• _Your objective_: The reply to the records below should contain exactly the lines from the line with "return penals, penals_id, cassetes" through the line with "Поиск выбросов в", and nothing besides.
######
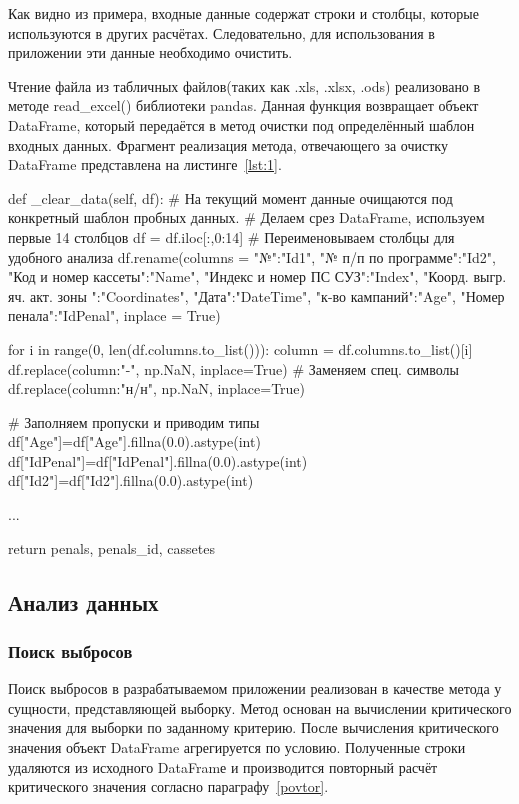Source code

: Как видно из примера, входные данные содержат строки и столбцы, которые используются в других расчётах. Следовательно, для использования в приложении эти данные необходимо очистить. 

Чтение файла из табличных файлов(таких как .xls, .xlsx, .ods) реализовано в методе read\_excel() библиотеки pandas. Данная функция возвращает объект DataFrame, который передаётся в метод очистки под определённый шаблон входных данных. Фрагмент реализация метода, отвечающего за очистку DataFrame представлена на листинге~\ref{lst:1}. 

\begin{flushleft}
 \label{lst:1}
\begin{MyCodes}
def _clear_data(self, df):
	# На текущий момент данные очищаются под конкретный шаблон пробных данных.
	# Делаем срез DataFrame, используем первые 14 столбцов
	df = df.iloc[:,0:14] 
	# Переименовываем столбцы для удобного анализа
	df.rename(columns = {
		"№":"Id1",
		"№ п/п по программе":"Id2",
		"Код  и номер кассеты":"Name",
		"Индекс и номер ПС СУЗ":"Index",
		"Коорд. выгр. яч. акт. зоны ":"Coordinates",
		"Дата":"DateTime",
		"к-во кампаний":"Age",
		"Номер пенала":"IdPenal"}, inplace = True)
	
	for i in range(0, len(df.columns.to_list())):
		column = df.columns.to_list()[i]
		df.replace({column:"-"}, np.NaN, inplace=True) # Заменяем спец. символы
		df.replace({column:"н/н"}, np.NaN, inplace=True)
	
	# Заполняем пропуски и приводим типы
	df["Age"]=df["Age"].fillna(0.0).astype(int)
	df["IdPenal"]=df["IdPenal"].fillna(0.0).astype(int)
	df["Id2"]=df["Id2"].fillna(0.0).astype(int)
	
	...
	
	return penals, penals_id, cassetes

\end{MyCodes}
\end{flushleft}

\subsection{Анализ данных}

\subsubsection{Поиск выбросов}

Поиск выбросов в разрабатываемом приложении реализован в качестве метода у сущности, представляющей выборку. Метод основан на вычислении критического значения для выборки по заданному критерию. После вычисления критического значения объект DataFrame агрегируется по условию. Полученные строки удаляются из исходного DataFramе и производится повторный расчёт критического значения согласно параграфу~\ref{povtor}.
######
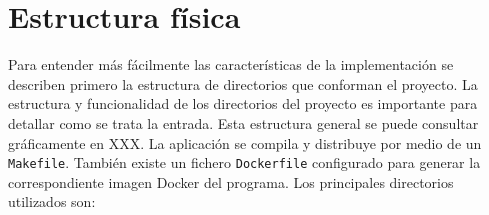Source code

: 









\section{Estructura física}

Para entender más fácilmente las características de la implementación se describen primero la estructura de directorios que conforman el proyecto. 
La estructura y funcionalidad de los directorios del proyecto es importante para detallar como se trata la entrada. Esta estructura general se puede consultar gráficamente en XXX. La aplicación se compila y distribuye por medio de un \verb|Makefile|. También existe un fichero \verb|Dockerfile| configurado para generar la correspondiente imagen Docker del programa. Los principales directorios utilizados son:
######
• _Answer below_:
	return penals, penals_id, cassetes

\end{MyCodes}
\end{flushleft}

\subsection{Анализ данных}

\subsubsection{Поиск выбросов}

Поиск выбросов в разрабатываемом приложении реализован в качестве метода у сущности, представляющей выборку. Метод основан на вычислении критического значения для выборки по заданному критерию. После вычисления критического значения объект DataFrame агрегируется по условию. Полученные строки удаляются из исходного DataFramе и производится повторный расчёт критического значения согласно параграфу~\ref{povtor}.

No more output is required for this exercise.